### [YOUR INSTRUCTIONS]
Copy each line below that includes "regular".

Records contained in a dataset

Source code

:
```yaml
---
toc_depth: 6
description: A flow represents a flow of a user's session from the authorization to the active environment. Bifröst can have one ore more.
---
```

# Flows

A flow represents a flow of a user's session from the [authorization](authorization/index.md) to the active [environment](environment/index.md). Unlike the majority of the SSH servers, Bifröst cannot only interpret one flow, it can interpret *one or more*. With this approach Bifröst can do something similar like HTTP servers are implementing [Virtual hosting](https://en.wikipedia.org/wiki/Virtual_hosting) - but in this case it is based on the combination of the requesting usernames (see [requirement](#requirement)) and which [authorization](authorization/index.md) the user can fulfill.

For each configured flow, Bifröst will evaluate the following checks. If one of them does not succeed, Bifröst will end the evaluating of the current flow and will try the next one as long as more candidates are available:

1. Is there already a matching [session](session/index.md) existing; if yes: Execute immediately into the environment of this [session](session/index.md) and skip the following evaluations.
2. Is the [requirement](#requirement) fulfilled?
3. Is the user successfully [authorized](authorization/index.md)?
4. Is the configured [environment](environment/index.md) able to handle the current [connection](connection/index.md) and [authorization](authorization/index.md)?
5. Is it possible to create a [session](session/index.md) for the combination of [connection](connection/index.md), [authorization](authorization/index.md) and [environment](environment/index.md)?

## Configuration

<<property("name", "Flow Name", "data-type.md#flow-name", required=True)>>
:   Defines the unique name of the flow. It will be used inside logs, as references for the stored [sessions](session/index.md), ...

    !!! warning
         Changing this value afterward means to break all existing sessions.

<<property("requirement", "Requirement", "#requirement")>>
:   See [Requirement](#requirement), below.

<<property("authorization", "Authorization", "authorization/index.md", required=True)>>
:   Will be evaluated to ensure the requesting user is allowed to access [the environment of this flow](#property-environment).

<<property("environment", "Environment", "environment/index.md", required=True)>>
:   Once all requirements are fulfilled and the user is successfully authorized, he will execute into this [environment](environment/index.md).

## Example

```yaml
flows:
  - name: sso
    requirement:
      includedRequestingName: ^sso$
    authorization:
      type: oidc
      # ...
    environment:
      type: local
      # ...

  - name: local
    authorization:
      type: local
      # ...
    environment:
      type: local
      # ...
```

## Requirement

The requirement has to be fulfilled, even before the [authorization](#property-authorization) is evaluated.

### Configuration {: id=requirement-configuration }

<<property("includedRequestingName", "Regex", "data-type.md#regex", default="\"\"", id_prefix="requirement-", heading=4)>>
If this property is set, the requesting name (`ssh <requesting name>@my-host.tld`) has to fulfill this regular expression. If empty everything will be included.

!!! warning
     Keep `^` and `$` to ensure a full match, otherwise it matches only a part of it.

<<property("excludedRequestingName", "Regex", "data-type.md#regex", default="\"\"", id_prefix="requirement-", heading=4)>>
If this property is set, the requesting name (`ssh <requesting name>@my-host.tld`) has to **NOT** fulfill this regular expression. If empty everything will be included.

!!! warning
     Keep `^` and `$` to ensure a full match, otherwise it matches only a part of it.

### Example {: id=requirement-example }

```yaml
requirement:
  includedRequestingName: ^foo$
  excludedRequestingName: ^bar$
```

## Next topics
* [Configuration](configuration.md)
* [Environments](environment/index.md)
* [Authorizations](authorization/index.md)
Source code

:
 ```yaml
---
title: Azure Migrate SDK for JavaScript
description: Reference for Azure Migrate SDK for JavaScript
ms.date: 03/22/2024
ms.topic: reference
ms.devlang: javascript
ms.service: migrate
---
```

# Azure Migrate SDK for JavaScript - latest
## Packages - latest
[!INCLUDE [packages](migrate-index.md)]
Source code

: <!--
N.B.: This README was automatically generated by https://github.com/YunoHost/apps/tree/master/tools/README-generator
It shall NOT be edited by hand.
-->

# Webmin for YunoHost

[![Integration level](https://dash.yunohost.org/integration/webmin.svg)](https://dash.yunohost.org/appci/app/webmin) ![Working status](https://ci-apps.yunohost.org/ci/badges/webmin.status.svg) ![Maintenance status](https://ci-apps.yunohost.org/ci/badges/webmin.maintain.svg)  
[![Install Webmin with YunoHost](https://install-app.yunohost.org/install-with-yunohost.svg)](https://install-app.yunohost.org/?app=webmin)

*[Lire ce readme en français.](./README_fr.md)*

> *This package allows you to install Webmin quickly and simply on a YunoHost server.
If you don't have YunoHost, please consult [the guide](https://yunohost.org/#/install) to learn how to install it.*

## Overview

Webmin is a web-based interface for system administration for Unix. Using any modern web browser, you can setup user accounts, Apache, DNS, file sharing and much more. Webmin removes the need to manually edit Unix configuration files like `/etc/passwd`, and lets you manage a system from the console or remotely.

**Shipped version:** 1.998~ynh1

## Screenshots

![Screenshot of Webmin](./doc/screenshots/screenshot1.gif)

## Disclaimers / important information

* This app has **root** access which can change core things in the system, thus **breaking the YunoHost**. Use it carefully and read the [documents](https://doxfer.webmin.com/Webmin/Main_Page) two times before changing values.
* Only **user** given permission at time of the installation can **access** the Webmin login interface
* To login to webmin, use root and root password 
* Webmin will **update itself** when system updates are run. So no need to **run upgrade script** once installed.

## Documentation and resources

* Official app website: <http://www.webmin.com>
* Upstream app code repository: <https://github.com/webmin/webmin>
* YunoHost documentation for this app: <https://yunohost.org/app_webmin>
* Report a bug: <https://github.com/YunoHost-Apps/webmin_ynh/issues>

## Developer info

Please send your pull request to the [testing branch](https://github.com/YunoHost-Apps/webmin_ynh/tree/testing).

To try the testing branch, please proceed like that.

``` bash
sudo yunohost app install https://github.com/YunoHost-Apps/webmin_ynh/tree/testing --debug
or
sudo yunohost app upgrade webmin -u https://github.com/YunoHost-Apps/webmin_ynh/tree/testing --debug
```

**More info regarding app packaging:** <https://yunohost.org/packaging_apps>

### [EXERCISE SOLUTION]
If this property is set, the requesting name (`ssh <requesting name>@my-host.tld`) has to fulfill this regular expression. If empty everything will be included.
If this property is set, the requesting name (`ssh <requesting name>@my-host.tld`) has to **NOT** fulfill this regular expression. If empty everything will be included.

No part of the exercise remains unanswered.